# Gower sites - Any suggestions for my first ever MH trip ??



## 107966 (Oct 29, 2007)

Hi All, 

Over the winter, I brought an Peugeot Autosleeper Talismann '04 and I'm planning my first ever trip in it in a couple of weekends time. (slightly nervous)

I like the Gower area and so I'm interested if anyone can recommend / suggest a good spot for a couple of nights...

I'd really appreciate any tips, especially with access to beaches for fishing / surfing, etc...

Thanks in anticipation..

Mark :?:


----------



## Zebedee (Oct 3, 2007)

Mrs Zeb will remember the name of a good one we stayed at, but she's gone to bed.

If nobody else comes up with one I'll ask her in the morning.

Cheers

P.S. It was a Caravan Club site, and might have been "Members only", so if you are not a member it would pay to check first (_when you know where the hell I'm talking about! :roll: :roll:_ )


----------



## framptoncottrell (Jan 6, 2006)

We stayed at Gowerton CC site last year. It's open to non-members and is very convenient for the whole of the Gower.

The address is

Gowerton Caravan Club Site
Pont-y-Cob Road,
Gowerton,
Swansea,
SA4 3QP

if I can remember my eastings from my northings, the OS map reference is SS 581969.

There are several large car parks on the Gower, but all the ones we used had dire warnings against overnight parking.
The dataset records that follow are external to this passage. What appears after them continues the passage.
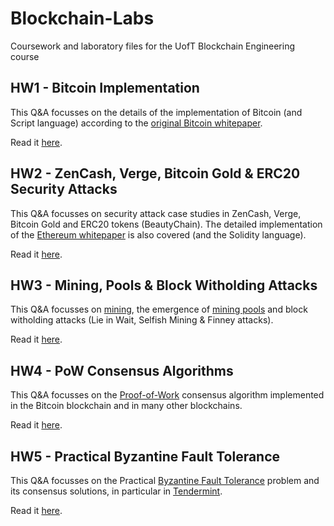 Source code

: # Blockchain-Labs
Coursework and laboratory files for the UofT Blockchain Engineering course

## HW1 - Bitcoin Implementation
This Q&A focusses on the details of the implementation of Bitcoin (and Script language) according to the [original Bitcoin whitepaper](https://bitcoin.org/bitcoin.pdf).

Read it [here](https://github.com/PsiPhiTheta/Blockchain-Labs/blob/master/hw/hw1/Homework1.pdf).

## HW2 - ZenCash, Verge, Bitcoin Gold & ERC20 Security Attacks
This Q&A focusses on security attack case studies in ZenCash, Verge, Bitcoin Gold and ERC20 tokens (BeautyChain). The detailed implementation of the [Ethereum whitepaper](https://github.com/ethereum/wiki/wiki/White-Paper) is also covered (and the Solidity language). 

Read it [here](https://github.com/PsiPhiTheta/Blockchain-Labs/blob/master/hw/hw2/Homework2.pdf).

## HW3 - Mining, Pools & Block Witholding Attacks
This Q&A focusses on [mining](https://en.wikipedia.org/wiki/Cryptocurrency#Mining), the emergence of [mining pools](https://en.wikipedia.org/wiki/Mining_pool) and block witholding attacks (Lie in Wait, Selfish Mining & Finney attacks).

Read it [here](https://github.com/PsiPhiTheta/Blockchain-Labs/blob/master/hw/hw3/Homework3.pdf).

## HW4 - PoW Consensus Algorithms
This Q&A focusses on the [Proof-of-Work](https://en.wikipedia.org/wiki/Proof-of-work_system) consensus algorithm implemented in the Bitcoin blockchain and in many other blockchains.

Read it [here](https://github.com/PsiPhiTheta/Blockchain-Labs/blob/master/hw/hw4/Homework4.pdf).

## HW5 - Practical Byzantine Fault Tolerance
This Q&A focusses on the Practical [Byzantine Fault Tolerance](https://en.wikipedia.org/wiki/Byzantine_fault_tolerance) problem and its consensus solutions, in particular in [Tendermint](https://tendermint.com/static/docs/tendermint.pdf). 

Read it [here](https://github.com/PsiPhiTheta/Blockchain-Labs/blob/master/hw/hw5/Homework5.pdf).
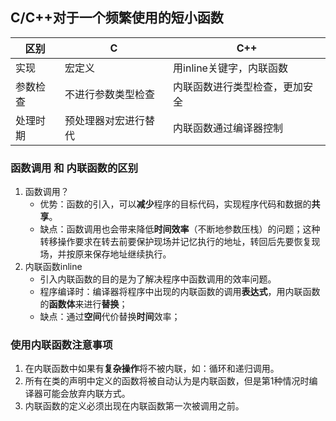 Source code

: ## C/C++对于一个频繁使用的短小函数

| 区别     | C                    | C++                            |
| -------- | -------------------- | ------------------------------ |
| 实现     | 宏定义               | 用inline关键字，内联函数       |
| 参数检查 | 不进行参数类型检查   | 内联函数进行类型检查，更加安全 |
| 处理时期 | 预处理器对宏进行替代 | 内联函数通过编译器控制         |

### 函数调用 和 内联函数的区别

1. 函数调用？
   + 优势：函数的引入，可以**减少**程序的目标代码，实现程序代码和数据的**共享**。
   + 缺点：函数调用也会带来降低**时间效率**（不断地参数压栈）的问题；这种转移操作要求在转去前要保护现场并记忆执行的地址，转回后先要恢复现场，并按原来保存地址继续执行。
2. 内联函数inline
   + 引入内联函数的目的是为了解决程序中函数调用的效率问题。
   + 程序编译时：编译器将程序中出现的内联函数的调用**表达式**，用内联函数的**函数体**来进行**替换**；
   + 缺点：通过**空间**代价替换**时间**效率；

### **使用内联函数注意事项**

1. 在内联函数中如果有**复杂操作**将不被内联，如：循环和递归调用。
2. 所有在类的声明中定义的函数将被自动认为是内联函数，但是第1种情况时编译器可能会放弃内联方式。
3. 内联函数的定义必须出现在内联函数第一次被调用之前。

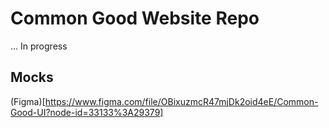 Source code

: # Common Good Website Repo

... In progress

## Mocks
(Figma)[https://www.figma.com/file/OBixuzmcR47mjDk2oid4eE/Common-Good-UI?node-id=33133%3A29379]
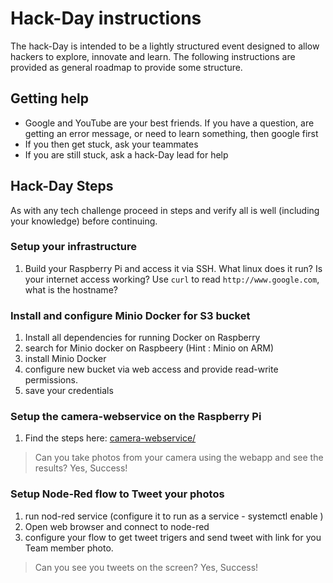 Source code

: 
# Hack-Day instructions

The hack-Day is intended to be a lightly structured event designed to allow hackers to explore, innovate and learn. The following instructions are provided as general roadmap to provide some structure.

## Getting help
* Google and YouTube are your best friends. If you have a question, are getting an error message, or need to learn something, then google first
* If you then get stuck, ask your teammates
* If you are still stuck, ask a hack-Day lead for help

## Hack-Day Steps

As with any tech challenge proceed in steps and verify all is well (including your knowledge) before continuing. 

### Setup your infrastructure

1. Build your Raspberry Pi and access it via SSH.  What linux does it run?  Is your internet access working?  Use `curl` to read `http://www.google.com`, what is the hostname? 

### Install and configure Minio Docker for S3 bucket
1. Install all dependencies for running Docker on Raspberry 
2. search for Minio docker on Raspbeery (Hint : Minio on ARM)
3. install Minio Docker
4. configure new bucket via web access and provide read-write permissions.
5. save your credentials 

### Setup the camera-webservice on the Raspberry Pi
1. Find the steps here: [camera-webservice/](camera-webservice/)

> Can you take photos from your camera using the webapp and see the results?  Yes, Success!

### Setup Node-Red flow to Tweet your photos
1. run nod-red service (configure it to run as a service - systemctl enable ) 
2. Open web browser and connect to node-red
2. configure your flow to get tweet trigers and send tweet with link for you Team member photo. 

> Can you see you tweets on the screen?  Yes, Success!

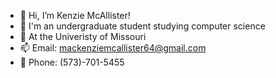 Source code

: - 👋 Hi, I’m Kenzie McAllister!
- 👀 I'm an undergraduate student studying computer science
- 🌱 At the Univeristy of Missouri
- 📫 Email: mackenziemcallister64@gmail.com
- 📱 Phone: (573)-701-5455
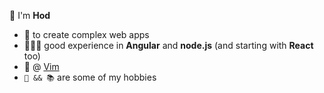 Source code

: 
👋 I'm **Hod**


- 🧡 to create complex web apps
- 👨🏻‍💻 good experience in **Angular** and **node.js** (and starting with **React** too)
- 🏢 @ [Vim](https://getvim.com/)
- `🥀 && 📚` are some of my hobbies
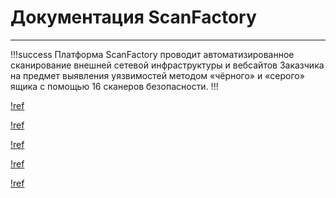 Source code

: # Документация ScanFactory

____

!!!success
Платформа ScanFactory проводит автоматизированное сканирование внешней сетевой инфраструктуры и вебсайтов Заказчика на предмет выявления уязвимостей методом «чёрного» и «серого» ящика с помощью 16 сканеров безопасности.
!!!

[!ref](./quickstart.md)

[!ref](./technical-overview.md)

[!ref](./scanners.md)

[!ref](./api-documentation.md)

[!ref](./integrations/README.md)

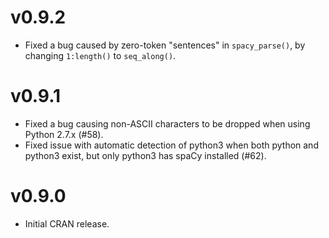 # v0.9.2

*  Fixed a bug caused by zero-token "sentences" in `spacy_parse()`, by changing `1:length()` to `seq_along()`.

# v0.9.1

*  Fixed a bug causing non-ASCII characters to be dropped when using Python 2.7.x (#58).
*  Fixed issue with automatic detection of python3 when both python and python3 exist, but only python3 has spaCy installed (#62).

# v0.9.0

*  Initial CRAN release.

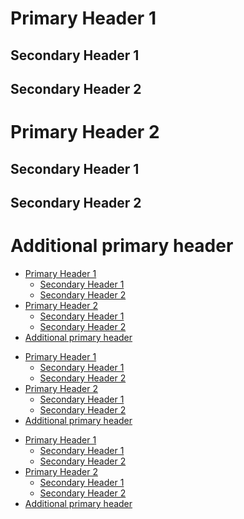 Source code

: # Primary Header 1

## Secondary Header 1

## Secondary Header 2

# Primary Header 2

## Secondary Header 1

## Secondary Header 2

# Additional primary header


<!-- TOC -->
* [Primary Header 1](#primary-header-1)
  * [Secondary Header 1](#secondary-header-1)
  * [Secondary Header 2](#secondary-header-2)
* [Primary Header 2](#primary-header-2)
  * [Secondary Header 1](#secondary-header-1-1)
  * [Secondary Header 2](#secondary-header-2-1)
* [Additional primary header](#additional-primary-header)
<!-- TOC -->

<!-- TOC -->
* [Primary Header 1](#primary-header-1)
  * [Secondary Header 1](#secondary-header-1)
  * [Secondary Header 2](#secondary-header-2)
* [Primary Header 2](#primary-header-2)
  * [Secondary Header 1](#secondary-header-1-1)
  * [Secondary Header 2](#secondary-header-2-1)
* [Additional primary header](#additional-primary-header)
<!-- TOC -->

<!-- TOC -->
* [Primary Header 1](#primary-header-1)
  * [Secondary Header 1](#secondary-header-1)
  * [Secondary Header 2](#secondary-header-2)
* [Primary Header 2](#primary-header-2)
  * [Secondary Header 1](#secondary-header-1-1)
  * [Secondary Header 2](#secondary-header-2-1)
* [Additional primary header](#additional-primary-header)
<!-- TOC -->
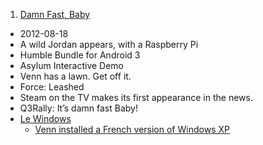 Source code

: 01. [Damn Fast, Baby](https://linuxgamecast.com/2012/08/linuxgamecast-weekly-ep01-damn-fast-baby/)
   * 2012-08-18
   * A wild Jordan appears, with a Raspberry Pi
   * Humble Bundle for Android 3
   * Asylum Interactive Demo
   * Venn has a lawn.  Get off it.
   * Force: Leashed
   * Steam on the TV makes its first appearance in the news.
   * Q3Rally: It’s damn fast Baby!
   * [Le Windows](https://linuxgamecast.com/2012/08/linuxgamecast-weekly-ep01-5-le-windows/)
      * [Venn installed a French version of Windows XP](https://www.youtube.com/watch?v=wKaSwIJFBoo)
My OS map of the peninsular shows at least a dozen camp sites - there are about fifteen CC CLs* on the Gower but they are member only sites.

If you need any more details, let me know.

Dr (musical, not medical) Roy

* CC CLs: Caravan Club Certified Locations. Only five outfits allowed on at a time and limited facilities; generally very inexpensive.


----------



## Zebedee (Oct 3, 2007)

Gowerton, that's the one.  

Well done Roy.   Nice site too, but I don't think the crime in the area is quite as bad as the notices would suggest. 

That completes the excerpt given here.